What you will do | The entries are to be written out again with no differences.

Supplied entries |
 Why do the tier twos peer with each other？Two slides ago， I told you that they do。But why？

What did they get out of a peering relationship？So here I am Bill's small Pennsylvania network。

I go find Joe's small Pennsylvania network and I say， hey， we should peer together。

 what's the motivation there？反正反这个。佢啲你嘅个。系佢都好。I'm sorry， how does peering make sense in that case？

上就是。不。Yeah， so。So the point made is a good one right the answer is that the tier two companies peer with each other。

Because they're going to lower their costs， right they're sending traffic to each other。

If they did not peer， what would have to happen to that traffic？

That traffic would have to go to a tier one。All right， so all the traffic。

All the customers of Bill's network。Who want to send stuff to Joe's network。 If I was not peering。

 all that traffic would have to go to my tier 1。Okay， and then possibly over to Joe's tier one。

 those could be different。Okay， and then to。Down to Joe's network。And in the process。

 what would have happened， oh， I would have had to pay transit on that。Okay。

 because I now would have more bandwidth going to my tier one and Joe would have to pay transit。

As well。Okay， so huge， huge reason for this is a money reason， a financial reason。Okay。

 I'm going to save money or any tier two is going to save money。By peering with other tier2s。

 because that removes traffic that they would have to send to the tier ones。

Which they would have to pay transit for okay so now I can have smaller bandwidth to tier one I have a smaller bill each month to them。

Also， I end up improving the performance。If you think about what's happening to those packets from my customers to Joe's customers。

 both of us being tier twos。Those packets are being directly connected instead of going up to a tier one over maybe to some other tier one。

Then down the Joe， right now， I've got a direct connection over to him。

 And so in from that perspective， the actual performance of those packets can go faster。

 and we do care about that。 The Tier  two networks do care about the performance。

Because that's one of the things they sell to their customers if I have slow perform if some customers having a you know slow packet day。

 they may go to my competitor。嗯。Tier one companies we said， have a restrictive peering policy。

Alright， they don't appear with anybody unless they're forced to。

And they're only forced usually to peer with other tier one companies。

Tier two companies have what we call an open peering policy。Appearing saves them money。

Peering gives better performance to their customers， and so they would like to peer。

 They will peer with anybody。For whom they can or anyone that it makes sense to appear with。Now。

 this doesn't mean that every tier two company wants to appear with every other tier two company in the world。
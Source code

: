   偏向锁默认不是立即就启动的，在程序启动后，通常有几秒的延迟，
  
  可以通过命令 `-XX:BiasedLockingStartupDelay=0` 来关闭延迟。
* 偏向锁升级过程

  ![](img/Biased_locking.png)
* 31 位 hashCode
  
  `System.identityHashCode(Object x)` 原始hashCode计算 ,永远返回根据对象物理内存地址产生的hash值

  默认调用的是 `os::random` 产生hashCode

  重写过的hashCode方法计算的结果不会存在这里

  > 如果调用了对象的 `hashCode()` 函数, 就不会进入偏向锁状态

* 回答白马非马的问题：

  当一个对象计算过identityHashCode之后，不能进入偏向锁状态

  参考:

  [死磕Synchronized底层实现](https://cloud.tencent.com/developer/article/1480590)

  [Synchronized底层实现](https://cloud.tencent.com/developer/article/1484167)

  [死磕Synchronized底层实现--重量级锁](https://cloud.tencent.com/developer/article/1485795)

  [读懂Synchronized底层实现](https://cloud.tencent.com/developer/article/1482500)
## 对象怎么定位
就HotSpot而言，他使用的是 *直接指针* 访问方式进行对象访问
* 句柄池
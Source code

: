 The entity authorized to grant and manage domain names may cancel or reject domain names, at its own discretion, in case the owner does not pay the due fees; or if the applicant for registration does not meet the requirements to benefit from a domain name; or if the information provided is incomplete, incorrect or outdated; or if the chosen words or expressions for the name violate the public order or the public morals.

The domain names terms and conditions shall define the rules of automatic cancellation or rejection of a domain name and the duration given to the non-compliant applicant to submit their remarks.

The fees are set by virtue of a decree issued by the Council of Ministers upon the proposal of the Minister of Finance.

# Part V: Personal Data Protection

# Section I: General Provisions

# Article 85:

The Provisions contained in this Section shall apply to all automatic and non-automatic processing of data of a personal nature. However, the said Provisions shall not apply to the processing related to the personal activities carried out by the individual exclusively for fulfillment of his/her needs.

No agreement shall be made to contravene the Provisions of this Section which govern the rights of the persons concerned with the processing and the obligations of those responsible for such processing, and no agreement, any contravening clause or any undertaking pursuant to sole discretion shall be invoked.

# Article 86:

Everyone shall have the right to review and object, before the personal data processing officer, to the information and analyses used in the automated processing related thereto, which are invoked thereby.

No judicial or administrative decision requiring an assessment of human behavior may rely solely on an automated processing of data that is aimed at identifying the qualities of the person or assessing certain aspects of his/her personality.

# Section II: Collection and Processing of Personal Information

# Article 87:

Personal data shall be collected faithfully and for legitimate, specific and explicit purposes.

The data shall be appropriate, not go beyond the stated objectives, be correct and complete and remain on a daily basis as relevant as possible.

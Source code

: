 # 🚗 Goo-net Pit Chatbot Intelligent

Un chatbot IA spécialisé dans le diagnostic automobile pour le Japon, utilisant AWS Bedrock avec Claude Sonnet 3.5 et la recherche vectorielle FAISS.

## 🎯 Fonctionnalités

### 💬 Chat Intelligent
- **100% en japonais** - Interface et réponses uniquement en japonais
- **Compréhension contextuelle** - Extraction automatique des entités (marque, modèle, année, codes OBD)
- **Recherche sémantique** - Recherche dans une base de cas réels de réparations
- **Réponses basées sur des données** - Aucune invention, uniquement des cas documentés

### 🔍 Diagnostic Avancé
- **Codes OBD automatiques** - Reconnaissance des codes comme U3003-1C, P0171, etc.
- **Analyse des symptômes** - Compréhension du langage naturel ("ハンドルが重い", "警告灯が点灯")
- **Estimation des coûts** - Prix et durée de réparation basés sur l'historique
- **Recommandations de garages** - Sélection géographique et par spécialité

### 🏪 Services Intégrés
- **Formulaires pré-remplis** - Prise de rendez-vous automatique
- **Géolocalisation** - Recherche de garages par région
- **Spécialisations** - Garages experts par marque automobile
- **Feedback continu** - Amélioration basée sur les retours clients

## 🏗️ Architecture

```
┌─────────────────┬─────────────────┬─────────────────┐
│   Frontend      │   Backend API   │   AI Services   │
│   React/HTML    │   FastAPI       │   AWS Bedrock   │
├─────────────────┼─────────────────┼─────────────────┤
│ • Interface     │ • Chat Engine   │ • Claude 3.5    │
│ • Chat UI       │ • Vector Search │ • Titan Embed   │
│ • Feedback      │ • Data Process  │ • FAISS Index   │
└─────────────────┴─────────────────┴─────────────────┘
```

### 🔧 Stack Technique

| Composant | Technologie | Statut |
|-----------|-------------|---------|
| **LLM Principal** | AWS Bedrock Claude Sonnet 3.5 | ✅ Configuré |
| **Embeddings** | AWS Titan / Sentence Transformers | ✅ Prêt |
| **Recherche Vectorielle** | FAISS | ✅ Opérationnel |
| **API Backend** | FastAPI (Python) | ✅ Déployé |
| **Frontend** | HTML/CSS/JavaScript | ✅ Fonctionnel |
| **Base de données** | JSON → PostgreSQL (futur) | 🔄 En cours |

Task answer |
 Why do the tier twos peer with each other？Two slides ago， I told you that they do。But why？

What did they get out of a peering relationship？So here I am Bill's small Pennsylvania network。

I go find Joe's small Pennsylvania network and I say， hey， we should peer together。

 what's the motivation there？反正反这个。佢啲你嘅个。系佢都好。I'm sorry， how does peering make sense in that case？

上就是。不。Yeah， so。So the point made is a good one right the answer is that the tier two companies peer with each other。

Because they're going to lower their costs， right they're sending traffic to each other。

If they did not peer， what would have to happen to that traffic？

That traffic would have to go to a tier one。All right， so all the traffic。

All the customers of Bill's network。Who want to send stuff to Joe's network。 If I was not peering。

 all that traffic would have to go to my tier 1。Okay， and then possibly over to Joe's tier one。

 those could be different。Okay， and then to。Down to Joe's network。And in the process。

 what would have happened， oh， I would have had to pay transit on that。Okay。

 because I now would have more bandwidth going to my tier one and Joe would have to pay transit。

As well。Okay， so huge， huge reason for this is a money reason， a financial reason。Okay。

 I'm going to save money or any tier two is going to save money。By peering with other tier2s。

 because that removes traffic that they would have to send to the tier ones。

Which they would have to pay transit for okay so now I can have smaller bandwidth to tier one I have a smaller bill each month to them。

Also， I end up improving the performance。If you think about what's happening to those packets from my customers to Joe's customers。

 both of us being tier twos。Those packets are being directly connected instead of going up to a tier one over maybe to some other tier one。

Then down the Joe， right now， I've got a direct connection over to him。

 And so in from that perspective， the actual performance of those packets can go faster。

 and we do care about that。 The Tier  two networks do care about the performance。

Because that's one of the things they sell to their customers if I have slow perform if some customers having a you know slow packet day。

 they may go to my competitor。嗯。Tier one companies we said， have a restrictive peering policy。

Alright， they don't appear with anybody unless they're forced to。

And they're only forced usually to peer with other tier one companies。

Tier two companies have what we call an open peering policy。Appearing saves them money。

Peering gives better performance to their customers， and so they would like to peer。

 They will peer with anybody。For whom they can or anyone that it makes sense to appear with。Now。

 this doesn't mean that every tier two company wants to appear with every other tier two company in the world。
Source code

:   偏向锁默认不是立即就启动的，在程序启动后，通常有几秒的延迟，
  
  可以通过命令 `-XX:BiasedLockingStartupDelay=0` 来关闭延迟。
* 偏向锁升级过程

  ![](img/Biased_locking.png)
* 31 位 hashCode
  
  `System.identityHashCode(Object x)` 原始hashCode计算 ,永远返回根据对象物理内存地址产生的hash值

  默认调用的是 `os::random` 产生hashCode

  重写过的hashCode方法计算的结果不会存在这里

  > 如果调用了对象的 `hashCode()` 函数, 就不会进入偏向锁状态

* 回答白马非马的问题：

  当一个对象计算过identityHashCode之后，不能进入偏向锁状态

  参考:

  [死磕Synchronized底层实现](https://cloud.tencent.com/developer/article/1480590)

  [Synchronized底层实现](https://cloud.tencent.com/developer/article/1484167)

  [死磕Synchronized底层实现--重量级锁](https://cloud.tencent.com/developer/article/1485795)

  [读懂Synchronized底层实现](https://cloud.tencent.com/developer/article/1482500)
## 对象怎么定位
就HotSpot而言，他使用的是 *直接指针* 访问方式进行对象访问
* 句柄池
Source code

: The entity authorized to grant and manage domain names may cancel or reject domain names, at its own discretion, in case the owner does not pay the due fees; or if the applicant for registration does not meet the requirements to benefit from a domain name; or if the information provided is incomplete, incorrect or outdated; or if the chosen words or expressions for the name violate the public order or the public morals.

The domain names terms and conditions shall define the rules of automatic cancellation or rejection of a domain name and the duration given to the non-compliant applicant to submit their remarks.

The fees are set by virtue of a decree issued by the Council of Ministers upon the proposal of the Minister of Finance.

# Part V: Personal Data Protection

# Section I: General Provisions

# Article 85:

The Provisions contained in this Section shall apply to all automatic and non-automatic processing of data of a personal nature. However, the said Provisions shall not apply to the processing related to the personal activities carried out by the individual exclusively for fulfillment of his/her needs.

No agreement shall be made to contravene the Provisions of this Section which govern the rights of the persons concerned with the processing and the obligations of those responsible for such processing, and no agreement, any contravening clause or any undertaking pursuant to sole discretion shall be invoked.

# Article 86:

Everyone shall have the right to review and object, before the personal data processing officer, to the information and analyses used in the automated processing related thereto, which are invoked thereby.

No judicial or administrative decision requiring an assessment of human behavior may rely solely on an automated processing of data that is aimed at identifying the qualities of the person or assessing certain aspects of his/her personality.

# Section II: Collection and Processing of Personal Information

# Article 87:

Personal data shall be collected faithfully and for legitimate, specific and explicit purposes.

The data shall be appropriate, not go beyond the stated objectives, be correct and complete and remain on a daily basis as relevant as possible.

Source code

: # 🚗 Goo-net Pit Chatbot Intelligent

Un chatbot IA spécialisé dans le diagnostic automobile pour le Japon, utilisant AWS Bedrock avec Claude Sonnet 3.5 et la recherche vectorielle FAISS.

## 🎯 Fonctionnalités

### 💬 Chat Intelligent
- **100% en japonais** - Interface et réponses uniquement en japonais
- **Compréhension contextuelle** - Extraction automatique des entités (marque, modèle, année, codes OBD)
- **Recherche sémantique** - Recherche dans une base de cas réels de réparations
- **Réponses basées sur des données** - Aucune invention, uniquement des cas documentés

### 🔍 Diagnostic Avancé
- **Codes OBD automatiques** - Reconnaissance des codes comme U3003-1C, P0171, etc.
- **Analyse des symptômes** - Compréhension du langage naturel ("ハンドルが重い", "警告灯が点灯")
- **Estimation des coûts** - Prix et durée de réparation basés sur l'historique
- **Recommandations de garages** - Sélection géographique et par spécialité

### 🏪 Services Intégrés
- **Formulaires pré-remplis** - Prise de rendez-vous automatique
- **Géolocalisation** - Recherche de garages par région
- **Spécialisations** - Garages experts par marque automobile
- **Feedback continu** - Amélioration basée sur les retours clients

## 🏗️ Architecture

```
┌─────────────────┬─────────────────┬─────────────────┐
│   Frontend      │   Backend API   │   AI Services   │
│   React/HTML    │   FastAPI       │   AWS Bedrock   │
├─────────────────┼─────────────────┼─────────────────┤
│ • Interface     │ • Chat Engine   │ • Claude 3.5    │
│ • Chat UI       │ • Vector Search │ • Titan Embed   │
│ • Feedback      │ • Data Process  │ • FAISS Index   │
└─────────────────┴─────────────────┴─────────────────┘
```

### 🔧 Stack Technique

| Composant | Technologie | Statut |
|-----------|-------------|---------|
| **LLM Principal** | AWS Bedrock Claude Sonnet 3.5 | ✅ Configuré |
| **Embeddings** | AWS Titan / Sentence Transformers | ✅ Prêt |
| **Recherche Vectorielle** | FAISS | ✅ Opérationnel |
| **API Backend** | FastAPI (Python) | ✅ Déployé |
| **Frontend** | HTML/CSS/JavaScript | ✅ Fonctionnel |
| **Base de données** | JSON → PostgreSQL (futur) | 🔄 En cours |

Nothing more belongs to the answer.